The presumptive GOP Chairman of the House Natural Resources Committee is ready to flex the panel’s oversight muscle on offshore-drilling policy and other topics when Republicans take control next year.

But Rep. Doc Hastings (R-Wash.) — in an interview with E2 Wire on Wednesday — sounded cautious notes about moving legislation to overhaul offshore-energy rules, noting lawmakers should first see what an ongoing probe of the BP oil spill yields.

House oversight has atrophied in recent years under both Democrats and Republicans, said Hastings, whose committee oversees the Interior Department and parts of several other major agencies.

“There needs to be oversight on a regular basis so the American people can understand what the executive branch is doing,” said Hastings, who was first elected in 1994.

“We need to look at a variety of things. Let’s start with the spill in the Gulf,” he added.
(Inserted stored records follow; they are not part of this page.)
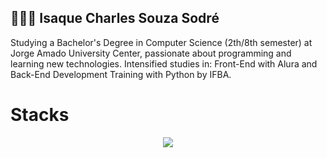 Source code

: ## 👨🏻‍💻 Isaque Charles Souza Sodré
Studying a Bachelor's Degree in Computer Science (2th/8th semester) at Jorge Amado University Center, passionate about programming and learning new technologies. Intensified studies in: Front-End with Alura and Back-End Development Training with Python by IFBA.

# Stacks
<p align="center">
  <a href="https://skillicons.dev">
    <img src="https://skillicons.dev/icons?i=html,css,js,react,angular,nodejs,git,py" />
  </a>
</p>
<!--
**charlesisaque/charlesisaque** is a ✨ _special_ ✨ repository because its `README.md` (this file) appears on your GitHub profile.

Here are some ideas to get you started:

- 🔭 I’m currently working on ...
- 🌱 I’m currently learning ...
- 👯 I’m looking to collaborate on ...
- 🤔 I’m looking for help with ...
- 💬 Ask me about ...
- 📫 How to reach me: ...
- 😄 Pronouns: ...
- ⚡ Fun fact: ...
-->
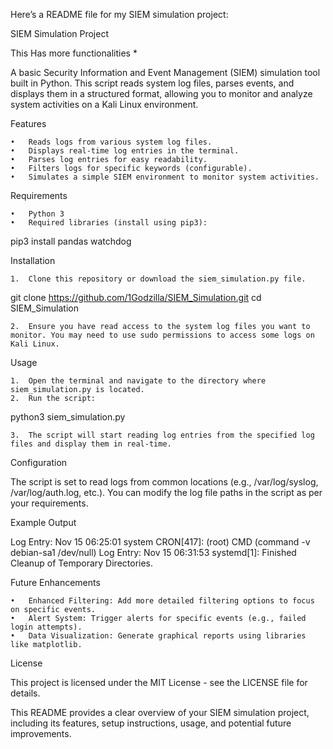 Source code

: Here’s a README file for my SIEM simulation project:

SIEM Simulation Project

This Has more functionalities *

A basic Security Information and Event Management (SIEM) simulation tool built in Python. This script reads system log files, parses events, and displays them in a structured format, allowing you to monitor and analyze system activities on a Kali Linux environment.

Features

	•	Reads logs from various system log files.
	•	Displays real-time log entries in the terminal.
	•	Parses log entries for easy readability.
	•	Filters logs for specific keywords (configurable).
	•	Simulates a simple SIEM environment to monitor system activities.

Requirements

	•	Python 3
	•	Required libraries (install using pip3):

pip3 install pandas watchdog



Installation

	1.	Clone this repository or download the siem_simulation.py file.

git clone https://github.com/1Godzilla/SIEM_Simulation.git
cd SIEM_Simulation


	2.	Ensure you have read access to the system log files you want to monitor. You may need to use sudo permissions to access some logs on Kali Linux.

Usage

	1.	Open the terminal and navigate to the directory where siem_simulation.py is located.
	2.	Run the script:

python3 siem_simulation.py


	3.	The script will start reading log entries from the specified log files and display them in real-time.

Configuration

The script is set to read logs from common locations (e.g., /var/log/syslog, /var/log/auth.log, etc.). You can modify the log file paths in the script as per your requirements.

Example Output

Log Entry: Nov 15 06:25:01 system CRON[417]: (root) CMD (command -v debian-sa1 /dev/null)
Log Entry: Nov 15 06:31:53 systemd[1]: Finished Cleanup of Temporary Directories.

Future Enhancements

	•	Enhanced Filtering: Add more detailed filtering options to focus on specific events.
	•	Alert System: Trigger alerts for specific events (e.g., failed login attempts).
	•	Data Visualization: Generate graphical reports using libraries like matplotlib.

License

This project is licensed under the MIT License - see the LICENSE file for details.

This README provides a clear overview of your SIEM simulation project, including its features, setup instructions, usage, and potential future improvements.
Hastings noted that the presidential commission probing the BP spill and drilling regulation is slated to unveil its findings in January.

Hastings also noted concerns among Gulf Coast lawmakers that Interior is restricting offshore-drilling permits, and he has questions about the White House edits of a key Interior Department drilling-safety report.

Hastings called offshore-energy production a national-security priority and an important source of jobs, while noting that the U.S. drilling rules should be the “safest in the world.”

He’s confident Minority Leader John Boehner (R-Ohio) – the presumptive Speaker in the new Congress – will give him room to maneuver.

“What he wants to do, and I certainly support, is giving more authority to the individual committees within the House,” Hastings said.

But how this oversight might translate into legislation is less certain, even as the Interior Department continues to press Congress to codify a suite of measures already underway to improve offshore governance.

Last summer, the House passed sweeping Democratic legislation that would reorganize Interior’s offshore department and impose new drilling-safety standards, some of which Interior is doing with its existing power.

But Hastings and other Republicans bashed the legislation — sponsored by current Natural Resources Chairman Nick Rahall (D-W.Va.) — over provisions they called harmful.

They included unlimited liability for companies responsible for offshore spills, which critics said would make it impossible for small U.S. producers to operate in the Gulf.

Hastings and others also attacked new fees the bill would levy on oil-and-gas production on federal lands and offshore, permanent spending programs in the measure.

At any rate, Hastings said Wednesday it was premature to legislate this year when the Gulf spill is still under investigation.

“We didn’t know what we were responding to,” he said.

He’s not yet ready to commit to major new legislation.

“The American people would like to see, to the extent that we can, closure on [the oil spill] from the standpoint of making sure that our drilling is the safest and yet still creates jobs,” Hastings said.

“To the extent that we can look at that, come up with something, it can only happen if we know all of the facts. That’s why we wait for the president’s report and start with that and then we will proceed from there,” he added.